What Are the Pros of Employee Referrals?
1. It’s a way to bring in high-quality candidates.
The goal of any open position advertisement is to gather a pool of qualified candidates to evaluate. By having current workers vouch for the people they recommend for a position, the pool of candidates can have an overall increase in the level of skills that are available. Because a recommendation can affect a worker’s career, care is taken during the vouching process.
2. Rewards can encourage hesitant workers.
Many companies will offer a monetary bonus when a recommended candidate receives a job and/or works for a certain amount of time. This type of program cuts the recruiting costs a company may have while rewarding current employees for their good judgments. It’s a win/win/win situation because morale is increased, workers are rewarded, and open positions are filled.
3. It also simplifies the recruiting process.
Many small businesses are outsourcing their recruitment needs simply because they can’t afford the internal staff required to do it themselves.
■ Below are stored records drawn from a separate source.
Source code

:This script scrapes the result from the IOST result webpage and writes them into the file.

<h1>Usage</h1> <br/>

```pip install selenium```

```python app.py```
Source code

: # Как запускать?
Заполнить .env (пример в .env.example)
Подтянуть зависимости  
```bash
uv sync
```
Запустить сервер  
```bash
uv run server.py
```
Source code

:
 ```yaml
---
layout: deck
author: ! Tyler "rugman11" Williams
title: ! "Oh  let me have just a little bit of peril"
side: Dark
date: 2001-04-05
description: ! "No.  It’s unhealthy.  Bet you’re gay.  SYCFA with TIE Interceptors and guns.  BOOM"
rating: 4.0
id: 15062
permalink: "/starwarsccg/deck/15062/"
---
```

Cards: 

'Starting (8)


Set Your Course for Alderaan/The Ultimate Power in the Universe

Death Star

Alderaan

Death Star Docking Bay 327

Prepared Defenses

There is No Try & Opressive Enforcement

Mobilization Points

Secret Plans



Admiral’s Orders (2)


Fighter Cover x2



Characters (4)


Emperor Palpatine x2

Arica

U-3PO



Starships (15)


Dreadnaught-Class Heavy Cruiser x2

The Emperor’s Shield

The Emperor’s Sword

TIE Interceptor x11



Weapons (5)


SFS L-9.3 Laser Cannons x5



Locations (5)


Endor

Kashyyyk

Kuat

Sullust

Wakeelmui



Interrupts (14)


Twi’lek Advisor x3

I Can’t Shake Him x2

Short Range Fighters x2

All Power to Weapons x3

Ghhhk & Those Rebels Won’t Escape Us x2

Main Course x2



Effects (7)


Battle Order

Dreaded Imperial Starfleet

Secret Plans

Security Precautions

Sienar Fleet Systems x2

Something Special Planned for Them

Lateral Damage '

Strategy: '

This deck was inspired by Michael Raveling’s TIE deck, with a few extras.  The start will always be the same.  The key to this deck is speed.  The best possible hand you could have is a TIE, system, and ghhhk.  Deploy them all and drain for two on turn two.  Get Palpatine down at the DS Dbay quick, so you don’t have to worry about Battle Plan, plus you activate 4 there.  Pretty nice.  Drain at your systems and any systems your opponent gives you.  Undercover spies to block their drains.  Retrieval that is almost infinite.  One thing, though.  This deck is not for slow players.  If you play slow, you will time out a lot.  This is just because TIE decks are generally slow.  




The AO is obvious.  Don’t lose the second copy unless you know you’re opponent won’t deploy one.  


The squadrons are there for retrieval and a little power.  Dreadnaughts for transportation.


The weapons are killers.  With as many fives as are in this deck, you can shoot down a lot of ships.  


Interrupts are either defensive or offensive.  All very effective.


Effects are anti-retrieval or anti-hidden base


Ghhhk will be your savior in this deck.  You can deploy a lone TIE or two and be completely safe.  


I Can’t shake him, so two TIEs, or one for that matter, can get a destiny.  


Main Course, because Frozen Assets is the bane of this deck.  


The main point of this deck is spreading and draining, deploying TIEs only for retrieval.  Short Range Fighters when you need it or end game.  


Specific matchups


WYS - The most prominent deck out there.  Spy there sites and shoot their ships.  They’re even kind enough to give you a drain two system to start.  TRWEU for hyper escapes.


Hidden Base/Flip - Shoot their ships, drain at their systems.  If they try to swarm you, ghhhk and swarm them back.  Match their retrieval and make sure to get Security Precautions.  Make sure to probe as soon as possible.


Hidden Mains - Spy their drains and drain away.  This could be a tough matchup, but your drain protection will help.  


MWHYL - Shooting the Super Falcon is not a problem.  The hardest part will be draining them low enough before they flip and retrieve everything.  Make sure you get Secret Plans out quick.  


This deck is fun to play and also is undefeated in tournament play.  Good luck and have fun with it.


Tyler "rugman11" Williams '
In this type of situation, recruitment is simplified because instead of having a presence at job fairs, employment agencies, or other recruitment locations, the initial screening for new employees can happen internally.
4. The retention rate of referred employees is generally higher.
Because referred candidates already know at least one of their co-workers, there is a higher level of comfort with a new position. It takes less effort to get to know the company culture and the relationship can enhance productivity from the newly hired candidate as well. This makes for a happier worker, which can reduce overall turnover rates in time.
5. It fills specialized positions.
Many employees know someone who would be perfect for a specialized position. By getting their expertise, businesses can find candidates much more easily because they have a more intimate knowledge of each skill set being reviewed.
What Are the Cons of Employee Referrals?
1. It alters employee relationships.
One a referred candidate is hired for a job, the rest of the workforce can feel like it is an us vs. them type of environment. Resentment forms very easily in this scenario and the two employees will typically become alienated from the rest of the team.
2. It can creates charges of discrimination.
Employees who are highly qualified for a position, but are rejected for an open job in favor of a referred candidate, may have a legitimate discrimination complaint. Although there may not be any legal consequences to such a complaint in every instance, the complaints can begin to tarnish the reputation of a business.
3. It limits creativity.
When people know one another, they often think the same. They share opinions. They tend to have similar creative processes. This means a business which relies heavily on employee referrals might discover a lack of new ideas coming forth over time. It can even create organizational problems because thinking patterns in each team are relatively similar.
4. It can create disillusionment within the workforce.
Some workers don’t know anyone that they could recommend for a job. Some workers will feel that any strict guidelines or requirements that referred candidates must meet will limit the rewards that can be earned. When this happens, any discontent or negativity which is being experienced by the workforce is going to be enhanced.
5. When you lose one employee, you may lose more.
What happens if a referred candidate needs to be fired for some reason? There’s a good chance you’ll lose the person who referred them as well as a “protest” to your actions. If one person has referred several people to a company and they’re all very tight-knit as a group, a business could lose an entire team overnight.
The pros and cons of employee referrals show that a carefully managed program can be a good thing, but everyone must have a chance to earn the rewards of a referral in some way. If a business can make that happen, then the cost of filling an open position can be dramatically reduced.